After the tariff threat, the specter of a tax war? Courtesy of American President Donald Trump, Washington is preparing sanctions in what is intended to be a warning to Canada, member countries of the European Union and other signatories to an international tax pact.
Published at 5:00 a.m.
The 47e tenant of the White House did not just withdraw the United States from an OECD agreement allowing the establishment of a minimum tax of 15% on the profits of large companies – in particular large American multinationals.
In the plethora of executive orders signed in the wake of his swearing in, he ordered the US Department of the Treasury to put in place a “list of options” for protectionist measures if it were concluded that countries were exaggerating position of American multinationals on the question of taxation and taxes.
The contents of the document signed by President Trump offer few details on what happens next. It mentions the study of countries “likely to implement tax rules” which “disproportionately affect American companies”. The other certainty: the recommendations of the Treasury Department must be sent to it within 60 days. The next two months could therefore hold some surprises.
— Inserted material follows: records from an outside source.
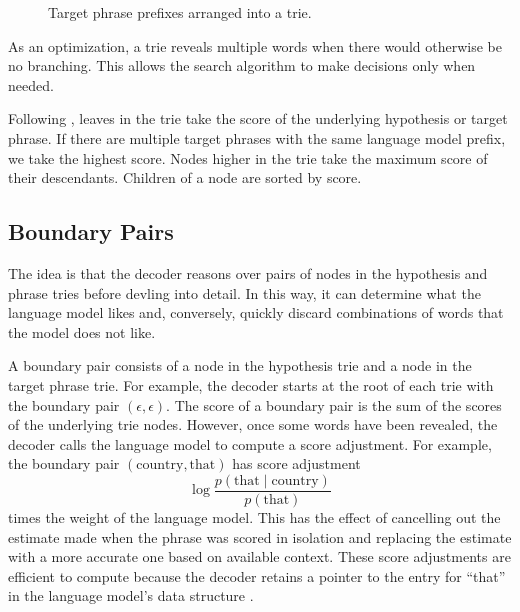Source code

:\documentclass[11pt]{article}
\begin{document}
\begin{figure}\centering
{}
\caption{\label{tgtpre}Target phrase prefixes arranged into a trie.}
\end{figure}

As an optimization, a trie reveals multiple words when there would otherwise be no branching.  This allows the search algorithm to make decisions only when needed.  

Following , leaves in the trie take the score of the underlying hypothesis or target phrase.  If there are multiple target phrases with the same language model prefix, we take the highest score.  Nodes higher in the trie take the maximum score of their descendants.   Children of a node are sorted by score.   

\subsection{Boundary Pairs}
The idea is that the decoder reasons over pairs of nodes in the hypothesis and phrase tries before devling into detail.  In this way, it can determine what the language model likes and, conversely, quickly discard combinations of words that the model does not like.  

A boundary pair consists of a node in the hypothesis trie and a node in the target phrase trie.  For example, the decoder starts at the root of each trie with the boundary pair $(\epsilon, \epsilon)$.  The score of a boundary pair is the sum of the scores of the underlying trie nodes.  However, once some words have been revealed, the decoder calls the language model to compute a score adjustment.  For example, the boundary pair $(\text{country}, \text{that})$ has score adjustment
\[\log \frac{p(\text{that}\mid\text{country})}{p(\text{that})} \]
times the weight of the language model.  This has the effect of cancelling out the estimate made when the phrase was scored in isolation and replacing the estimate with a more accurate one based on available context.  These score adjustments are efficient to compute because the decoder retains a pointer to the entry for ``that'' in the language model's data structure \cite{iwslt}. 
\end{document}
“How much will people believe it? Are we going to react by doing what he asks? Could this trigger a trade war? These are situations that are not currently impossible,” summarizes full professor in the accounting sciences department at HEC Montréal Jean-Pierre Vidal.
Two-pronged
This withdrawal by the United States concerns the agreement which has 140 signatories, including Canada. The treaty has two pillars.
The first should allow nations to tax multinationals that generate significant revenues on its territory without having a physical presence there, for example by offering digital services. We can think of multinationals like Google, Facebook, Apple and Microsoft.
Under the second pillar, countries agree to tax the profits of all large companies with revenues above US$1 billion at a rate of 15%, everywhere in the world.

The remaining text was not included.